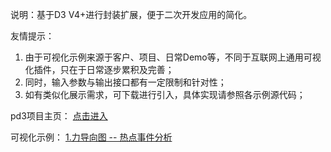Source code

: 说明：基于D3 V4+进行封装扩展，便于二次开发应用的简化。

友情提示：
1. 由于可视化示例来源于客户、项目、日常Demo等，不同于互联网上通用可视化插件，只在于日常逐步累积及完善；
2. 同时，输入参数与输出接口都有一定限制和针对性；
3. 如有类似化展示需求，可下载进行引入，具体实现请参照各示例源代码；

pd3项目主页： <a href='https://pjtools.github.io/pd3/'>点击进入</a>

可视化示例：
<a href='https://pjtools.github.io/pd3/example/force/01.hot-events/index.html'>1.力导向图 -- 热点事件分析</a>
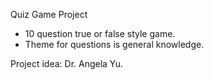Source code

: Quiz Game Project

- 10 question true or false style game.
- Theme for questions is general knowledge.

Project idea: Dr. Angela Yu.
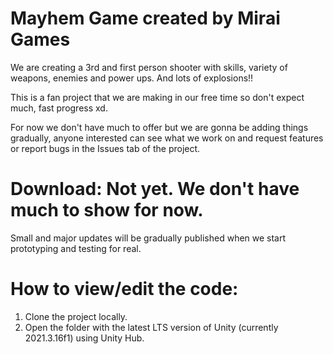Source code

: # Mayhem Game created by Mirai Games
We are creating a 3rd and first person shooter with skills, variety of weapons, enemies and power ups. And lots of explosions!!

This is a fan project that we are making in our free time so don't expect much, fast progress xd.

For now we don't have much to offer but we are gonna be adding things gradually, anyone interested can see what we work on and request features or report bugs in the Issues tab of the project.

# Download: Not yet. We don't have much to show for now. 
Small and major updates will be gradually published when we start prototyping and testing for real.

# How to view/edit the code:
1. Clone the project locally.
2. Open the folder with the latest LTS version of Unity (currently 2021.3.16f1) using Unity Hub.
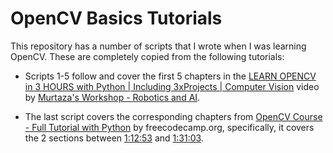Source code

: # OpenCV Basics Tutorials

This repository has a number of scripts that I wrote when I was learning OpenCV. These are completely copied from the following tutorials:

- Scripts 1-5 follow and cover the first 5 chapters in the [LEARN OPENCV in 3 HOURS with Python | Including 3xProjects | Computer Vision](https://www.youtube.com/watch?v=WQeoO7MI0Bs) video by [Murtaza's Workshop - Robotics and AI](https://www.youtube.com/@murtazasworkshop).

- The last script covers the corresponding chapters from [OpenCV Course - Full Tutorial with Python](https://www.youtube.com/watch?v=oXlwWbU8l2o) by freecodecamp.org, specifically, it covers the 2 sections between [1:12:53](https://youtu.be/oXlwWbU8l2o?t=4373) and [1:31:03](https://youtu.be/oXlwWbU8l2o?t=5463).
◆ ◆ ◆ ◆ ◆ ◆ ◆
# WHAT YOU WILL DO
Look above for the line with "Quiz Game Project" and the line with "This is a fan", then restate exactly those two lines and all lines between them, with no pictures.

# REPLY
: Quiz Game Project

- 10 question true or false style game.
- Theme for questions is general knowledge.

Project idea: Dr. Angela Yu.
Source code

: # Mayhem Game created by Mirai Games
We are creating a 3rd and first person shooter with skills, variety of weapons, enemies and power ups. And lots of explosions!!

This is a fan project that we are making in our free time so don't expect much, fast progress xd.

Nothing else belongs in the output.